The $2.4 billion REIT’s latest acquisition is a $26.25 million last-mile warehouse in Sydney’s northwest suburb, Bella Vista. The c.8,270 sqm property, located at 8 Lexington Drive, was secured on a short 0.5 year Weighted Average Lease Expiry (WALE), providing a repositioning value-add opportunity.
The Bella Vista transaction takes CIP’s acquisitions throughout FY21 to 12 assets, worth $757.2 million.
CIP has almost tripled its portfolio from $0.9 billion to $2.4 billion across the four-year period between December 2016 and December 2020.
Weighted Average Lease Expiry (WALE)
The REIT has also more than doubled its WALE from 4.3 years to 9.8 years during the same period.
Ross Less, Centuria’s Head of Funds Management, comment, “CIP has been Australia’s most active listed fund in terms of the number of industrial assets it’s transacted throughout FY21 to date1. In an increasingly competitive market, we have been successful in securing premium, high-quality properties for our investors such as the $417 million Telstra Data Centre and $214 million worth of cold storage facilities.”
Centuria began managing its industrial REIT from January 2017.
Complementing its expanding portfolio scale and WALE, CIP significantly lowered its gearing from 42.9% in December 2016 to 29.6% as at 31 December 2020.
Its balance sheet headroom has helped the REIT acquire increasingly scarce investment-grade industrial assets.
Net Tangible Assets per unit
During this period of growth, net tangible assets (NTA) for CIP has grown consistently and continued to deliver investors, together with income from the REIT, a healthy annual return on equity (ROE).
Jesse Curtis, CIP Fund Manager, added, “We are proud of the high-quality assets CIP has been able to secure for its investors. Importantly, these acquisitions contribute to the certainty of cashflow and delivering growing income streams, in fact, during FY21 to date CIP has upgraded guidance twice on the back of high-quality acquisitions.”
“The latest acquisition of the Bella Vista property continues to fill CIP’s value-add pipeline with the opportunity to utilise our active management team to reposition the asset. The property has wide appeal, particularly for last mile users, given its high-profile location and access to a large population catchment.”

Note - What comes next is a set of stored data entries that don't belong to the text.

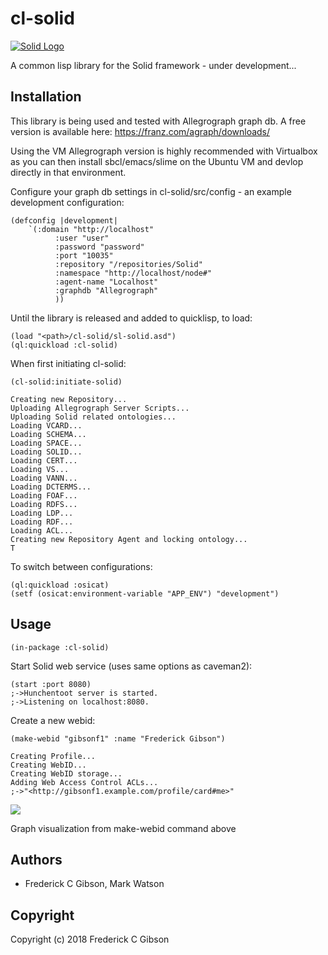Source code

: # cl-solid

[![Solid Logo](https://avatars3.githubusercontent.com/u/14262490?v=3&s=200)](https://github.com/solid/solid)

A common lisp library for the Solid framework - under development...

## Installation

This library is being used and tested with Allegrograph graph db.
A free version is available here: https://franz.com/agraph/downloads/

Using the VM Allegrograph version is highly recommended with Virtualbox as you can then install sbcl/emacs/slime on the Ubuntu VM and devlop directly in that environment.

Configure your graph db settings in cl-solid/src/config - an example development configuration:

```common-lisp
(defconfig |development|
    `(:domain "http://localhost"
	      :user "user"
	      :password "password"
	      :port "10035"
	      :repository "/repositories/Solid"
	      :namespace "http://localhost/node#"
	      :agent-name "Localhost"
	      :graphdb "Allegrograph"
	      ))
```
Until the library is released and added to quicklisp, to load:

```common-lisp
(load "<path>/cl-solid/sl-solid.asd")
(ql:quickload :cl-solid)
```

When first initiating cl-solid:
```common-lisp
(cl-solid:initiate-solid)

Creating new Repository...
Uploading Allegrograph Server Scripts...
Uploading Solid related ontologies...
Loading VCARD...
Loading SCHEMA...
Loading SPACE...
Loading SOLID...
Loading CERT...
Loading VS...
Loading VANN...
Loading DCTERMS...
Loading FOAF...
Loading RDFS...
Loading LDP...
Loading RDF...
Loading ACL...
Creating new Repository Agent and locking ontology...
T
```

To switch between configurations:

```common-lisp
(ql:quickload :osicat)
(setf (osicat:environment-variable "APP_ENV") "development")
```

## Usage

```common-lisp
(in-package :cl-solid)
```

Start Solid web service (uses same options as caveman2):

```common-lisp
(start :port 8080)
;->Hunchentoot server is started.
;->Listening on localhost:8080.
```

Create a new webid:
```common-lisp
(make-webid "gibsonf1" :name "Frederick Gibson")

Creating Profile...
Creating WebID...
Creating WebID storage...
Adding Web Access Control ACLs...
;->"<http://gibsonf1.example.com/profile/card#me>"
```

[![](https://graphmetrix.com/images/solid-webid.png)](https://github.com/gibsonf1/cl-solid)

Graph visualization from make-webid command above



## Authors

* Frederick C Gibson, Mark Watson

## Copyright

Copyright (c) 2018 Frederick C Gibson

CIP’s portfolio has an 90% weighting to eastern seaboard.
The Bella Vista addition is within a tightly held and difficult to buy Sydney market. It provides excellent connectivity to the M2 and M7 motorways, enabling access to 1.2 million households within a 60 minute drive and 358,000 households within a 30 minute drive.
The acquisition will be funded with existing debt.
- By number of transactions
- FFO is CIP’s underlying and recurring earnings from its operations. This is calculated as the statutory net profit adjusted for certain non-cash and other items.
- Gearing is defined as total borrowings less cash divided by total assets less cash and goodwill.